A cluster analysis suggests: actually a lot of us
How do people feel about autonomous vehicles (self-driving cars), really? Is everyone as vehemently opposed or totally gung ho as they seem? Are you the only one who hasn’t yet made up your mind? With new technologies, like many things, it can be hard to appreciate the nuance and broad range of feelings that people have.

To help answer this question, I analyzed data from the Puget Sound Regional Council’s Household Travel Survey (2019) about residents’ attitudes toward this impending technological shift. I then used a technique called clustering to identify different types of people based on the answers they gave to survey questions about AVs. Was everyone at one extreme or the other, or would I find nuance?
In this post, I’ll explain how I went about this analysis. As always, this is a summary but my full R code is on my Github.
The Data
My data are comprised of ten questions assessing survey respondents’ interest in and concern about AVs. These include questions like:
- How interested are you in riding in an autonomous taxi, with no driver present?
- How interested are you in riding in an autonomous taxi, with a backup driver present?
- How concerned are you about the equipment and safety of AVs?
- How concerned are you about the performance of AVs in poor weather?
To prep the data, I removed blank values and converted worded answers to a numeric, ordinal scale to make them easier to analyze.
Clustering
With the data prepared, I turned to clustering. Clustering is a mathematical technique that works like this: I feed the computer all the data we have from the survey about AVs. It looks for groups of observations that have more in common with each other than with others, by measuring distances between pairs of points.

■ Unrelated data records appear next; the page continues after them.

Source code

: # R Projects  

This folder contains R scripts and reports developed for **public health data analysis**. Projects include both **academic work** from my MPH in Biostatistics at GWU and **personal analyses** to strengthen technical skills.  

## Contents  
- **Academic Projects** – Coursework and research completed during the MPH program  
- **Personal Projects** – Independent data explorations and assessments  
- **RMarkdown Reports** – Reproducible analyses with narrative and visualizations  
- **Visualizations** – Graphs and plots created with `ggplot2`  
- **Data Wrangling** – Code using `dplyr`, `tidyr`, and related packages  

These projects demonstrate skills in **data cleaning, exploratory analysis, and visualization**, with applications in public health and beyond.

These would be people who have similar attitudes about AVs. (See a great in-depth explanation on clustering here at Analytics Vidhya).

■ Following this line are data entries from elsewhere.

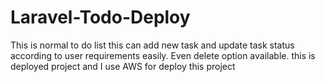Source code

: # Laravel-Todo-Deploy
This is normal to do list this can add new task and update task status according to user requirements easily. Even delete option available. this is deployed project and I use AWS for deploy this project
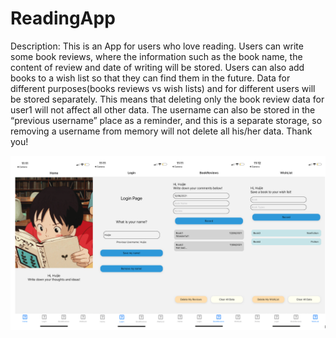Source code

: # ReadingApp

Description:
This is an App for users who love reading. Users can write some book reviews, where the information such as the book name, the content of review and date of writing will be stored. Users can also add books to a wish list so that they can find them in the future. Data for different purposes(books reviews vs wish lists) and for different users will be stored separately. This means that deleting only the book review data for user1 will not affect all other data. The username can also be stored in the “previous username” place as a reminder, and this is a separate storage, so removing a username from memory will not delete all his/her data. Thank you!

![alt text](https://github.com/metaphor987/Huijie_153a_CPA1/blob/main/Screen%20Shot%202022-01-26%20at%2012.38.05%20PM.png)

It’s easiest to understand if we start by only considering two survey questions (variables). For example, if the two variables were interest in owning an AV and concern about AV safety, we might expect the data to look something like this:

It is easy to visually pick out three clusters from this data, which I do below: people with little interest and a lot of concern (red), people with high interest and not much concern (green), and people who are a little bit of both (blue). And if that approach seems a little loosey-goosey to you, you could take a more scientific approach by measuring how close together the points are in one cluster and how far they are from points in other clusters to convince yourself that these clusters make sense.

Now when you add a third, fourth, or fifth variable, it’s harder to visualize on a graph like this in just two dimensions. Even so, using the clustering technique we can identify some clusters of respondents that belong together, because the math still works.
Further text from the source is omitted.